Watching that movie this morning put me in the mood to work, to look ahead, to see what there is to see. One thing for sure, that period of French history had it's share of hard heartedness. But once you had your turn on the guillotine, well, they couldn't do anything else to you again. I think of life and how I got here, not so much Port Orchard but to the place were we "chat" here, where I share my thought and life and heart with you in data bits and "1"'s and zeros. I was asked yesterday how often I see you and well, how many times have we lucked out over the last year? Maybe a half dozen and that phone call? Mighty few "sitings" except for my words to you here.

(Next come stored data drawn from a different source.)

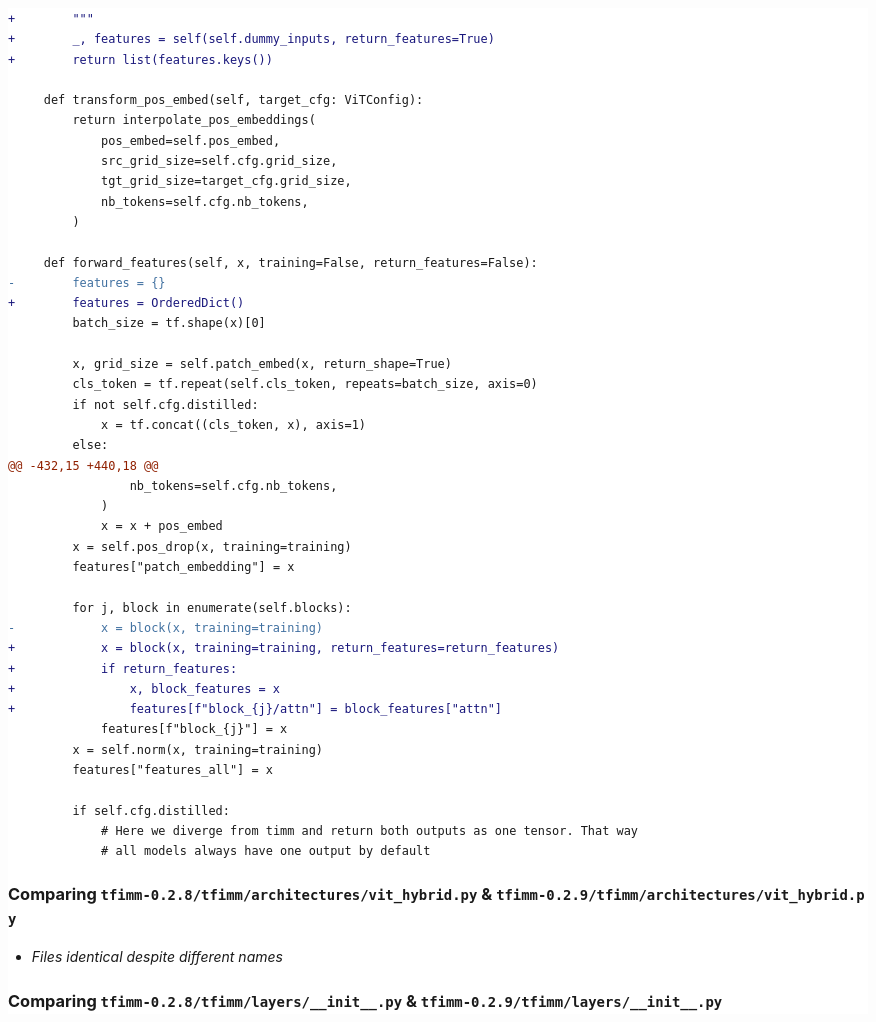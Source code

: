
 ```diff
+        """
+        _, features = self(self.dummy_inputs, return_features=True)
+        return list(features.keys())
 
     def transform_pos_embed(self, target_cfg: ViTConfig):
         return interpolate_pos_embeddings(
             pos_embed=self.pos_embed,
             src_grid_size=self.cfg.grid_size,
             tgt_grid_size=target_cfg.grid_size,
             nb_tokens=self.cfg.nb_tokens,
         )
 
     def forward_features(self, x, training=False, return_features=False):
-        features = {}
+        features = OrderedDict()
         batch_size = tf.shape(x)[0]
 
         x, grid_size = self.patch_embed(x, return_shape=True)
         cls_token = tf.repeat(self.cls_token, repeats=batch_size, axis=0)
         if not self.cfg.distilled:
             x = tf.concat((cls_token, x), axis=1)
         else:
@@ -432,15 +440,18 @@
                 nb_tokens=self.cfg.nb_tokens,
             )
             x = x + pos_embed
         x = self.pos_drop(x, training=training)
         features["patch_embedding"] = x
 
         for j, block in enumerate(self.blocks):
-            x = block(x, training=training)
+            x = block(x, training=training, return_features=return_features)
+            if return_features:
+                x, block_features = x
+                features[f"block_{j}/attn"] = block_features["attn"]
             features[f"block_{j}"] = x
         x = self.norm(x, training=training)
         features["features_all"] = x
 
         if self.cfg.distilled:
             # Here we diverge from timm and return both outputs as one tensor. That way
             # all models always have one output by default
```

### Comparing `tfimm-0.2.8/tfimm/architectures/vit_hybrid.py` & `tfimm-0.2.9/tfimm/architectures/vit_hybrid.py`

 * *Files identical despite different names*

### Comparing `tfimm-0.2.8/tfimm/layers/__init__.py` & `tfimm-0.2.9/tfimm/layers/__init__.py`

And even these words are a truncated form of life. My friend The Snake Lady was really responsible for setting up this site. Well, to a point. If you recall she had called me on my "temple building" last summer and so I decided to take my writing to you elsewhere. This place has been fine for that. I've gotten to air out the satchel, have taken on some old thoughts, and through my writing helped to look at life anew. See where everything has taken me. And it's brought me to a place that seems less like a precipice than it does a launch-off spot. It feels less like when I took my one and only shot at sky diving and more like my one and only time at soaring. With skydiving, least ways, that first time, you're given a little push to get you out the door. Sensory overload, thank goodness for the static line. But with a glider you go up with a pilot, are pulled along on a tether, then they cut you loose. You go for miles on the air currents. Truly wonderful experience.

Right now I feel like the tether of my life has been cut and I am soaring. Not so much above life but with it, in among the currents, and because of that clarity I can see as far as I can see. I worry, as I always do, about finances and time passing and all that. But overall I feel weightlesss, well as weightless as that balsawood craft I soared in years ago. It takes an engine, a plane, a device to take you up, to give you the impetus to soar, to put you in a position to take flight. I feel that everything in my life that has led up to this, My Estranged One's departure, my mother's passing, our various decampments, my choices of places to live, my struggles with life in general, all of it has lead me to a place where a pure clarity of vision exists. For the first time in a long time things are very clear. And for that I am about as happy as a man can be.

So, go out and find that old copy of Marie Antoinette. Know that life can only be so hard. Good viewing for a Sunday evening. Good lessons all the way around. And if you can't find a copy let me know, you can always borrow mine.

Adios for the time being, Professora. Have a wonderful day!